YOUR OBJECTIVE: Would you copy every record exactly as it stands and drop the pictures?

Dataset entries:

---

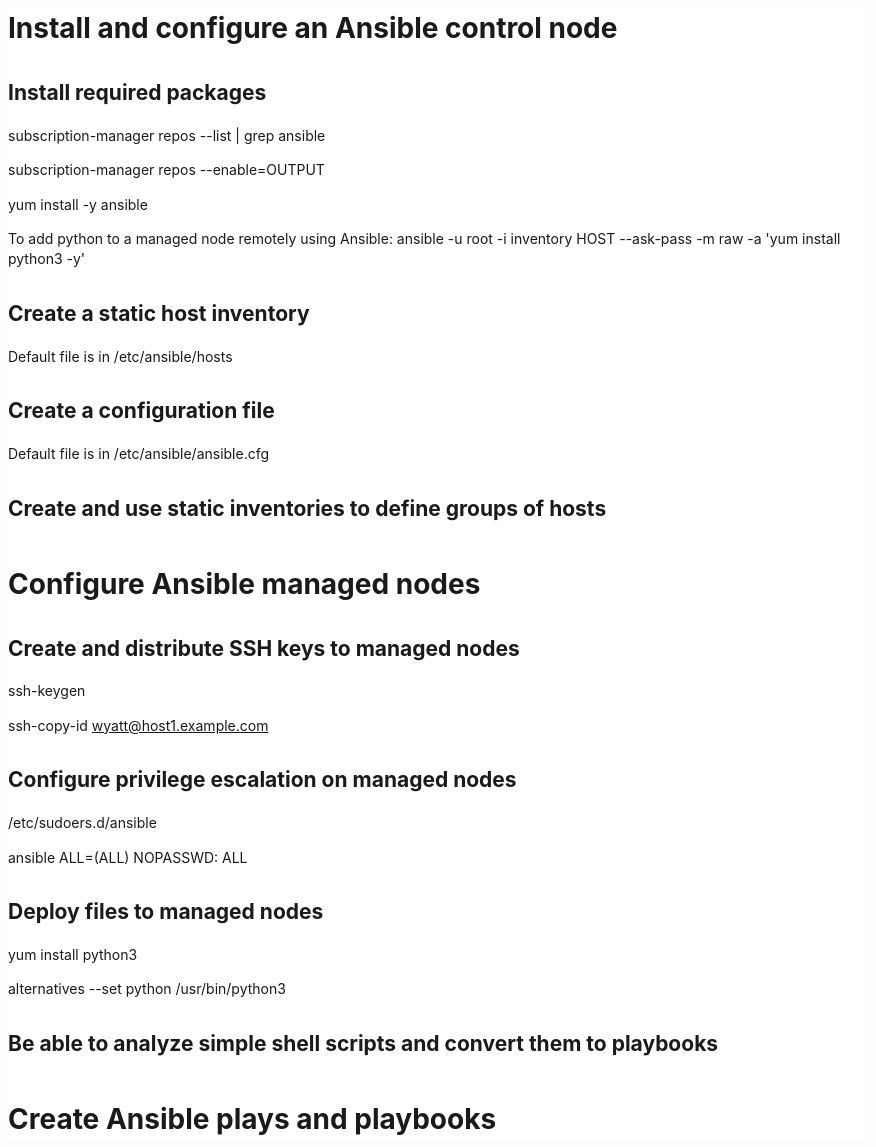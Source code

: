 # Install and configure an Ansible control node

## Install required packages

subscription-manager repos --list | grep ansible

subscription-manager repos --enable=OUTPUT

yum install -y ansible

To add python to a managed node remotely using Ansible:
ansible -u root -i inventory HOST --ask-pass -m raw -a 'yum install python3 -y'

## Create a static host inventory

Default file is in /etc/ansible/hosts

## Create a configuration file

Default file is in /etc/ansible/ansible.cfg

## Create and use static inventories to define groups of hosts

# Configure Ansible managed nodes

## Create and distribute SSH keys to managed nodes

ssh-keygen

ssh-copy-id wyatt@host1.example.com

## Configure privilege escalation on managed nodes

/etc/sudoers.d/ansible

ansible ALL=(ALL) NOPASSWD: ALL

## Deploy files to managed nodes

yum install python3

alternatives --set python /usr/bin/python3

## Be able to analyze simple shell scripts and convert them to playbooks

# Create Ansible plays and playbooks
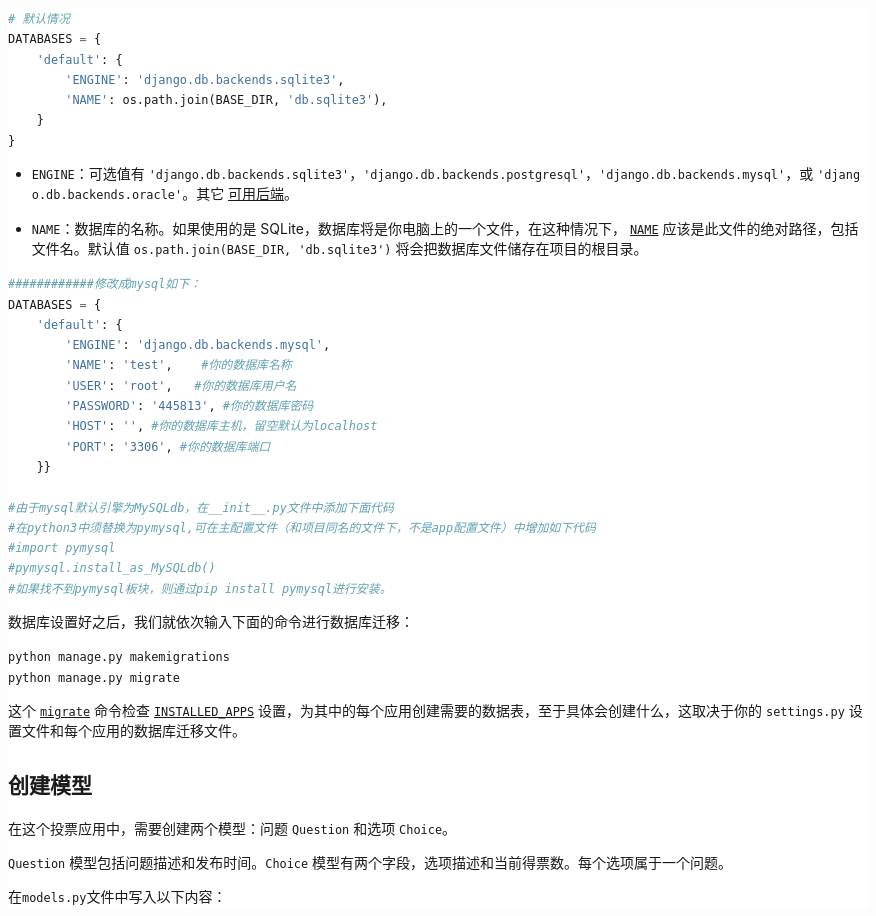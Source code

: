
 ```python
# 默认情况
DATABASES = {
    'default': {
        'ENGINE': 'django.db.backends.sqlite3',
        'NAME': os.path.join(BASE_DIR, 'db.sqlite3'),
    }
}
```

+ `ENGINE`：可选值有 `'django.db.backends.sqlite3'`，`'django.db.backends.postgresql'`，`'django.db.backends.mysql'`，或 `'django.db.backends.oracle'`。其它 [可用后端](https://docs.djangoproject.com/zh-hans/3.0/ref/databases/#third-party-notes)。

+ `NAME`：数据库的名称。如果使用的是 SQLite，数据库将是你电脑上的一个文件，在这种情况下， [`NAME`](https://docs.djangoproject.com/zh-hans/3.0/ref/settings/#std:setting-NAME) 应该是此文件的绝对路径，包括文件名。默认值 `os.path.join(BASE_DIR, 'db.sqlite3')` 将会把数据库文件储存在项目的根目录。

```python
############修改成mysql如下：
DATABASES = {
    'default': {
        'ENGINE': 'django.db.backends.mysql',
        'NAME': 'test',    #你的数据库名称
        'USER': 'root',   #你的数据库用户名
        'PASSWORD': '445813', #你的数据库密码
        'HOST': '', #你的数据库主机，留空默认为localhost
        'PORT': '3306', #你的数据库端口
    }}

#由于mysql默认引擎为MySQLdb，在__init__.py文件中添加下面代码
#在python3中须替换为pymysql,可在主配置文件（和项目同名的文件下，不是app配置文件）中增加如下代码
#import pymysql
#pymysql.install_as_MySQLdb()
#如果找不到pymysql板块，则通过pip install pymysql进行安装。
```

数据库设置好之后，我们就依次输入下面的命令进行数据库迁移：

```shell
python manage.py makemigrations
python manage.py migrate
```

这个 [`migrate`](https://docs.djangoproject.com/zh-hans/3.0/ref/django-admin/#django-admin-migrate) 命令检查 [`INSTALLED_APPS`](https://docs.djangoproject.com/zh-hans/3.0/ref/settings/#std:setting-INSTALLED_APPS) 设置，为其中的每个应用创建需要的数据表，至于具体会创建什么，这取决于你的 `settings.py` 设置文件和每个应用的数据库迁移文件。

## 创建模型

在这个投票应用中，需要创建两个模型：问题 `Question` 和选项 `Choice`。

`Question` 模型包括问题描述和发布时间。`Choice` 模型有两个字段，选项描述和当前得票数。每个选项属于一个问题。

在`models.py`文件中写入以下内容：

---

TASK OUTPUT:
Source code

: # Install and configure an Ansible control node

## Install required packages

subscription-manager repos --list | grep ansible

subscription-manager repos --enable=OUTPUT

yum install -y ansible

To add python to a managed node remotely using Ansible:
ansible -u root -i inventory HOST --ask-pass -m raw -a 'yum install python3 -y'

## Create a static host inventory

Default file is in /etc/ansible/hosts

## Create a configuration file

Default file is in /etc/ansible/ansible.cfg

## Create and use static inventories to define groups of hosts

# Configure Ansible managed nodes

## Create and distribute SSH keys to managed nodes

ssh-keygen

ssh-copy-id wyatt@host1.example.com

## Configure privilege escalation on managed nodes

/etc/sudoers.d/ansible

ansible ALL=(ALL) NOPASSWD: ALL

## Deploy files to managed nodes

yum install python3

alternatives --set python /usr/bin/python3

## Be able to analyze simple shell scripts and convert them to playbooks

# Create Ansible plays and playbooks
Source code

:
 ```python
# 默认情况
DATABASES = {
    'default': {
        'ENGINE': 'django.db.backends.sqlite3',
        'NAME': os.path.join(BASE_DIR, 'db.sqlite3'),
    }
}
```

+ `ENGINE`：可选值有 `'django.db.backends.sqlite3'`，`'django.db.backends.postgresql'`，`'django.db.backends.mysql'`，或 `'django.db.backends.oracle'`。其它 [可用后端](https://docs.djangoproject.com/zh-hans/3.0/ref/databases/#third-party-notes)。

+ `NAME`：数据库的名称。如果使用的是 SQLite，数据库将是你电脑上的一个文件，在这种情况下， [`NAME`](https://docs.djangoproject.com/zh-hans/3.0/ref/settings/#std:setting-NAME) 应该是此文件的绝对路径，包括文件名。默认值 `os.path.join(BASE_DIR, 'db.sqlite3')` 将会把数据库文件储存在项目的根目录。

```python
############修改成mysql如下：
DATABASES = {
    'default': {
        'ENGINE': 'django.db.backends.mysql',
        'NAME': 'test',    #你的数据库名称
        'USER': 'root',   #你的数据库用户名
        'PASSWORD': '445813', #你的数据库密码
        'HOST': '', #你的数据库主机，留空默认为localhost
        'PORT': '3306', #你的数据库端口
    }}

#由于mysql默认引擎为MySQLdb，在__init__.py文件中添加下面代码
#在python3中须替换为pymysql,可在主配置文件（和项目同名的文件下，不是app配置文件）中增加如下代码
#import pymysql
#pymysql.install_as_MySQLdb()
#如果找不到pymysql板块，则通过pip install pymysql进行安装。
```

数据库设置好之后，我们就依次输入下面的命令进行数据库迁移：

```shell
python manage.py makemigrations
python manage.py migrate
```

这个 [`migrate`](https://docs.djangoproject.com/zh-hans/3.0/ref/django-admin/#django-admin-migrate) 命令检查 [`INSTALLED_APPS`](https://docs.djangoproject.com/zh-hans/3.0/ref/settings/#std:setting-INSTALLED_APPS) 设置，为其中的每个应用创建需要的数据表，至于具体会创建什么，这取决于你的 `settings.py` 设置文件和每个应用的数据库迁移文件。

## 创建模型

在这个投票应用中，需要创建两个模型：问题 `Question` 和选项 `Choice`。

`Question` 模型包括问题描述和发布时间。`Choice` 模型有两个字段，选项描述和当前得票数。每个选项属于一个问题。

在`models.py`文件中写入以下内容：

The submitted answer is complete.